Exercise prompt: I'd like the data below restated word for word, with the pictures left out.
--------------------------------
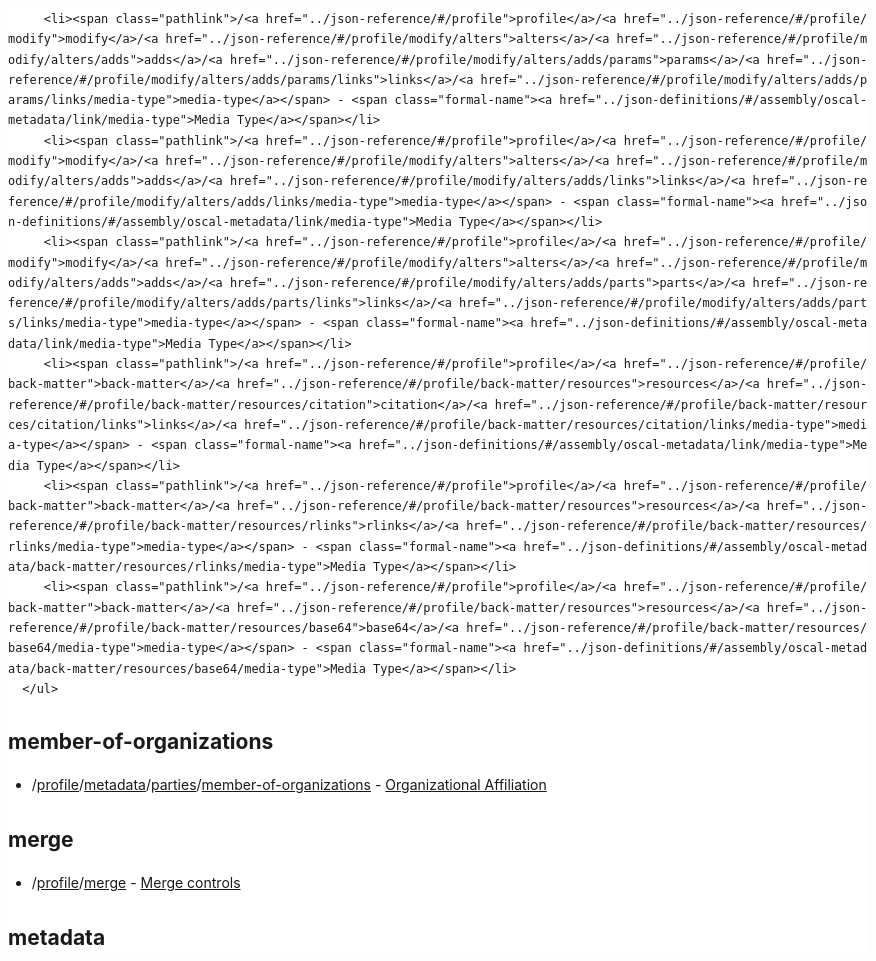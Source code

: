          <li><span class="pathlink">/<a href="../json-reference/#/profile">profile</a>/<a href="../json-reference/#/profile/modify">modify</a>/<a href="../json-reference/#/profile/modify/alters">alters</a>/<a href="../json-reference/#/profile/modify/alters/adds">adds</a>/<a href="../json-reference/#/profile/modify/alters/adds/params">params</a>/<a href="../json-reference/#/profile/modify/alters/adds/params/links">links</a>/<a href="../json-reference/#/profile/modify/alters/adds/params/links/media-type">media-type</a></span> - <span class="formal-name"><a href="../json-definitions/#/assembly/oscal-metadata/link/media-type">Media Type</a></span></li>
         <li><span class="pathlink">/<a href="../json-reference/#/profile">profile</a>/<a href="../json-reference/#/profile/modify">modify</a>/<a href="../json-reference/#/profile/modify/alters">alters</a>/<a href="../json-reference/#/profile/modify/alters/adds">adds</a>/<a href="../json-reference/#/profile/modify/alters/adds/links">links</a>/<a href="../json-reference/#/profile/modify/alters/adds/links/media-type">media-type</a></span> - <span class="formal-name"><a href="../json-definitions/#/assembly/oscal-metadata/link/media-type">Media Type</a></span></li>
         <li><span class="pathlink">/<a href="../json-reference/#/profile">profile</a>/<a href="../json-reference/#/profile/modify">modify</a>/<a href="../json-reference/#/profile/modify/alters">alters</a>/<a href="../json-reference/#/profile/modify/alters/adds">adds</a>/<a href="../json-reference/#/profile/modify/alters/adds/parts">parts</a>/<a href="../json-reference/#/profile/modify/alters/adds/parts/links">links</a>/<a href="../json-reference/#/profile/modify/alters/adds/parts/links/media-type">media-type</a></span> - <span class="formal-name"><a href="../json-definitions/#/assembly/oscal-metadata/link/media-type">Media Type</a></span></li>
         <li><span class="pathlink">/<a href="../json-reference/#/profile">profile</a>/<a href="../json-reference/#/profile/back-matter">back-matter</a>/<a href="../json-reference/#/profile/back-matter/resources">resources</a>/<a href="../json-reference/#/profile/back-matter/resources/citation">citation</a>/<a href="../json-reference/#/profile/back-matter/resources/citation/links">links</a>/<a href="../json-reference/#/profile/back-matter/resources/citation/links/media-type">media-type</a></span> - <span class="formal-name"><a href="../json-definitions/#/assembly/oscal-metadata/link/media-type">Media Type</a></span></li>
         <li><span class="pathlink">/<a href="../json-reference/#/profile">profile</a>/<a href="../json-reference/#/profile/back-matter">back-matter</a>/<a href="../json-reference/#/profile/back-matter/resources">resources</a>/<a href="../json-reference/#/profile/back-matter/resources/rlinks">rlinks</a>/<a href="../json-reference/#/profile/back-matter/resources/rlinks/media-type">media-type</a></span> - <span class="formal-name"><a href="../json-definitions/#/assembly/oscal-metadata/back-matter/resources/rlinks/media-type">Media Type</a></span></li>
         <li><span class="pathlink">/<a href="../json-reference/#/profile">profile</a>/<a href="../json-reference/#/profile/back-matter">back-matter</a>/<a href="../json-reference/#/profile/back-matter/resources">resources</a>/<a href="../json-reference/#/profile/back-matter/resources/base64">base64</a>/<a href="../json-reference/#/profile/back-matter/resources/base64/media-type">media-type</a></span> - <span class="formal-name"><a href="../json-definitions/#/assembly/oscal-metadata/back-matter/resources/base64/media-type">Media Type</a></span></li>
      </ul>
   </section>
   <section class="named-object-group">
      <h1 class="toc1" id="/member-of-organizations">member-of-organizations</h1>
      <ul>
         <li><span class="pathlink">/<a href="../json-reference/#/profile">profile</a>/<a href="../json-reference/#/profile/metadata">metadata</a>/<a href="../json-reference/#/profile/metadata/parties">parties</a>/<a href="../json-reference/#/profile/metadata/parties/member-of-organizations">member-of-organizations</a></span> - <span class="formal-name"><a href="../json-definitions/#/assembly/oscal-metadata/party/member-of-organizations">Organizational Affiliation</a></span></li>
      </ul>
   </section>
   <section class="named-object-group">
      <h1 class="toc1" id="/merge">merge</h1>
      <ul>
         <li><span class="pathlink">/<a href="../json-reference/#/profile">profile</a>/<a href="../json-reference/#/profile/merge">merge</a></span> - <span class="formal-name"><a href="../json-definitions/#/assembly/oscal-profile/profile/merge">Merge controls</a></span></li>
      </ul>
   </section>
   <section class="named-object-group">
      <h1 class="toc1" id="/metadata">metadata</h1>
      <ul>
--------------------------------
Exercise answer:
Source code

:          <li><span class="pathlink">/<a href="../json-reference/#/profile">profile</a>/<a href="../json-reference/#/profile/modify">modify</a>/<a href="../json-reference/#/profile/modify/alters">alters</a>/<a href="../json-reference/#/profile/modify/alters/adds">adds</a>/<a href="../json-reference/#/profile/modify/alters/adds/params">params</a>/<a href="../json-reference/#/profile/modify/alters/adds/params/links">links</a>/<a href="../json-reference/#/profile/modify/alters/adds/params/links/media-type">media-type</a></span> - <span class="formal-name"><a href="../json-definitions/#/assembly/oscal-metadata/link/media-type">Media Type</a></span></li>
         <li><span class="pathlink">/<a href="../json-reference/#/profile">profile</a>/<a href="../json-reference/#/profile/modify">modify</a>/<a href="../json-reference/#/profile/modify/alters">alters</a>/<a href="../json-reference/#/profile/modify/alters/adds">adds</a>/<a href="../json-reference/#/profile/modify/alters/adds/links">links</a>/<a href="../json-reference/#/profile/modify/alters/adds/links/media-type">media-type</a></span> - <span class="formal-name"><a href="../json-definitions/#/assembly/oscal-metadata/link/media-type">Media Type</a></span></li>
         <li><span class="pathlink">/<a href="../json-reference/#/profile">profile</a>/<a href="../json-reference/#/profile/modify">modify</a>/<a href="../json-reference/#/profile/modify/alters">alters</a>/<a href="../json-reference/#/profile/modify/alters/adds">adds</a>/<a href="../json-reference/#/profile/modify/alters/adds/parts">parts</a>/<a href="../json-reference/#/profile/modify/alters/adds/parts/links">links</a>/<a href="../json-reference/#/profile/modify/alters/adds/parts/links/media-type">media-type</a></span> - <span class="formal-name"><a href="../json-definitions/#/assembly/oscal-metadata/link/media-type">Media Type</a></span></li>
         <li><span class="pathlink">/<a href="../json-reference/#/profile">profile</a>/<a href="../json-reference/#/profile/back-matter">back-matter</a>/<a href="../json-reference/#/profile/back-matter/resources">resources</a>/<a href="../json-reference/#/profile/back-matter/resources/citation">citation</a>/<a href="../json-reference/#/profile/back-matter/resources/citation/links">links</a>/<a href="../json-reference/#/profile/back-matter/resources/citation/links/media-type">media-type</a></span> - <span class="formal-name"><a href="../json-definitions/#/assembly/oscal-metadata/link/media-type">Media Type</a></span></li>
         <li><span class="pathlink">/<a href="../json-reference/#/profile">profile</a>/<a href="../json-reference/#/profile/back-matter">back-matter</a>/<a href="../json-reference/#/profile/back-matter/resources">resources</a>/<a href="../json-reference/#/profile/back-matter/resources/rlinks">rlinks</a>/<a href="../json-reference/#/profile/back-matter/resources/rlinks/media-type">media-type</a></span> - <span class="formal-name"><a href="../json-definitions/#/assembly/oscal-metadata/back-matter/resources/rlinks/media-type">Media Type</a></span></li>
         <li><span class="pathlink">/<a href="../json-reference/#/profile">profile</a>/<a href="../json-reference/#/profile/back-matter">back-matter</a>/<a href="../json-reference/#/profile/back-matter/resources">resources</a>/<a href="../json-reference/#/profile/back-matter/resources/base64">base64</a>/<a href="../json-reference/#/profile/back-matter/resources/base64/media-type">media-type</a></span> - <span class="formal-name"><a href="../json-definitions/#/assembly/oscal-metadata/back-matter/resources/base64/media-type">Media Type</a></span></li>
      </ul>
   </section>
   <section class="named-object-group">
      <h1 class="toc1" id="/member-of-organizations">member-of-organizations</h1>
      <ul>
         <li><span class="pathlink">/<a href="../json-reference/#/profile">profile</a>/<a href="../json-reference/#/profile/metadata">metadata</a>/<a href="../json-reference/#/profile/metadata/parties">parties</a>/<a href="../json-reference/#/profile/metadata/parties/member-of-organizations">member-of-organizations</a></span> - <span class="formal-name"><a href="../json-definitions/#/assembly/oscal-metadata/party/member-of-organizations">Organizational Affiliation</a></span></li>
      </ul>
   </section>
   <section class="named-object-group">
      <h1 class="toc1" id="/merge">merge</h1>
      <ul>
         <li><span class="pathlink">/<a href="../json-reference/#/profile">profile</a>/<a href="../json-reference/#/profile/merge">merge</a></span> - <span class="formal-name"><a href="../json-definitions/#/assembly/oscal-profile/profile/merge">Merge controls</a></span></li>
      </ul>
   </section>
   <section class="named-object-group">
      <h1 class="toc1" id="/metadata">metadata</h1>
      <ul>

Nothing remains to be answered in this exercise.